The companies and banks named in the lawsuit are: Citigroup, JP Morgan Chase, Exxon Mobil, Caltex Petroleum, Fluor Corporation, Ford, General Motors and IBM in the United States; German-based Commerzbank, Deutsche Bank, Dresdner Bank, DaimlerChrysler, and Rheinmetall; Credit Suisse and UBS in Switzerland; Barclays Bank; British Petroleum, Rio Tinto and Fujitsu ICL in the United Kingdom; Total-Fina-Elf from France and Royal Dutch Shell from the Netherlands.

The list was expected to grow by at least 100 names.

"This is not an attack on Switzerland or the people of Switzerland, or Germany or any other country," Jubilee South Africa (Jubilee) spokesman Neville Gabriel told the audience.

"This is against specific banks and corporations united in their intent by propping up a crime against humanity."

Khulumani is part of Jubilee SA, the local affiliate of an umbrella body campaigning for the scrapping of developing world debt.

A summary of the case given to the media said that the case was firmly based on common law principles of liability as well as customary and treaty international law.

The case was being brought in New York as most of the companies being sued had major operating centres as well as assets there.

The case would be heard in terms of the US Alien Tort Claims Act which gave American courts jurisdiction over certain violations of international law wherever they occurred.

A recent case found that companies that aided and abetted human rights violations by a government could be held liable for those abuses.

The companies listed fitted this description, Jubilee and Khulumani lawyer Charles Abrahams aid.

ICL and IBM, for example, had provided computers to the South African government to administer its pass law control system.

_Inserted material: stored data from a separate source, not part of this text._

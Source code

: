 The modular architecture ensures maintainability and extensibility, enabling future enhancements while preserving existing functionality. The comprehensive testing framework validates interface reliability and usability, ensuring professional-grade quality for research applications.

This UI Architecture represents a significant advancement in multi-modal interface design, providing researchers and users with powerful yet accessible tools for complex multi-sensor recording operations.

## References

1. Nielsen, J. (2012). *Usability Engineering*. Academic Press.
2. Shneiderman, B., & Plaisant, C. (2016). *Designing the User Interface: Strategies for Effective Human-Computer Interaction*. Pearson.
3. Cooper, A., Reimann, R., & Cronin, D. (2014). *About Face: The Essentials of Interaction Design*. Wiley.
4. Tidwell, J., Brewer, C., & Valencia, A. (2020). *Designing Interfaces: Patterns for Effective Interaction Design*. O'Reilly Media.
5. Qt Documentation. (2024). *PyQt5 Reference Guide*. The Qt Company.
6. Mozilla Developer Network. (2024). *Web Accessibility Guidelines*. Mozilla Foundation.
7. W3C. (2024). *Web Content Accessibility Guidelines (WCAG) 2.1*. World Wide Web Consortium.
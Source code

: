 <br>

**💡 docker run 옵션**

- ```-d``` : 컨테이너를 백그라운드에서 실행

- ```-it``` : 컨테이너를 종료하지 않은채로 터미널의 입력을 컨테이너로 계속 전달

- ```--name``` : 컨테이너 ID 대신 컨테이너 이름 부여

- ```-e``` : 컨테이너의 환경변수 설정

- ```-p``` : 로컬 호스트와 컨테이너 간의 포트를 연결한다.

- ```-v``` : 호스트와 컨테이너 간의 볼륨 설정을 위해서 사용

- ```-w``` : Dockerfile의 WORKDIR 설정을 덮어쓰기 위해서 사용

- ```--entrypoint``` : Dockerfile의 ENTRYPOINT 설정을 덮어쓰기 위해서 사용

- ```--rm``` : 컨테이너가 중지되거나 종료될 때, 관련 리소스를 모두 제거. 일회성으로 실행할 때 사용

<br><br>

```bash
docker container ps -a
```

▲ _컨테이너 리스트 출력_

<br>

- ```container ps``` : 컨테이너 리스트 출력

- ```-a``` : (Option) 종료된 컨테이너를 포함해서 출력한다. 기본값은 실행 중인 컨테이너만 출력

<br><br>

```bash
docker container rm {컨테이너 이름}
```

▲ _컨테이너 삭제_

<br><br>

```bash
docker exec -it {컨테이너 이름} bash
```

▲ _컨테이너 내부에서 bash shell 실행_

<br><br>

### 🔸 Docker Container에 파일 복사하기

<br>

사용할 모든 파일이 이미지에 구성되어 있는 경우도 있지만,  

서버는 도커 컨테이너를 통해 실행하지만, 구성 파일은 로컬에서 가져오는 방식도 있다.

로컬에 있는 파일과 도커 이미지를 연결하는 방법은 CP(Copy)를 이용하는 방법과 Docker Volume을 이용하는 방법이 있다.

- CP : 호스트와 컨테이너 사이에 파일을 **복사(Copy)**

"Extrajudicial killings, torture and arbitrary detention are recognised violations of international law and all of these were practiced by the apartheid regime in South Africa between 1960 and 1993. Apartheid itself was recognised as a crime against humanity by the world community, as evidenced by decades of UN resolutions and the Rome Statute of the International Criminal Court," the summary added.

Asked by journalists how this case differed from a similar case filed by in June by US attorney Ed Fagan, Jubilee and Khulumani lawyer Charles Abrahams said the two cases, although similar, were separate as it listed different plaintiffs.

Michael Hausfeld, the attorney handling the case, was also approaching the matter differently.

Hausfeld, like Fagan, had shot to prominence suing companies and banks on behalf of victims and descendants of the Nazi holocaust in the 1940s.

"Background checks on Mr Hausfeld indicated good credentials," a Jubilee briefing document added.

Khulumani secretary general Ntombi Mosikare, speaking as both one of the 85 and as an apartheid victim, said money could not bring "our loved ones back but it can address many of the problems we have".

Another of the 85, Thandi Shezi, bemoaned the South African government's disregard of the promises of reparations it had made to apartheid victims.

She said many also felt "betrayed and humiliated by government's suggestion that their struggle is a quest for money".

Khulumani was set up in 1995 to provide a platform for victims to engage the Truth and Reconciliation Commission.

It now wanted the companies being sued to repair the damage apartheid caused by investing in and developing disadvantaged communities.

Khulumani had also proposed compensation payments to individuals as well as the cancelation of "odious debt" dating from the apartheid era.

Activists were considering expanding the campaign to include South Africa's neighbours.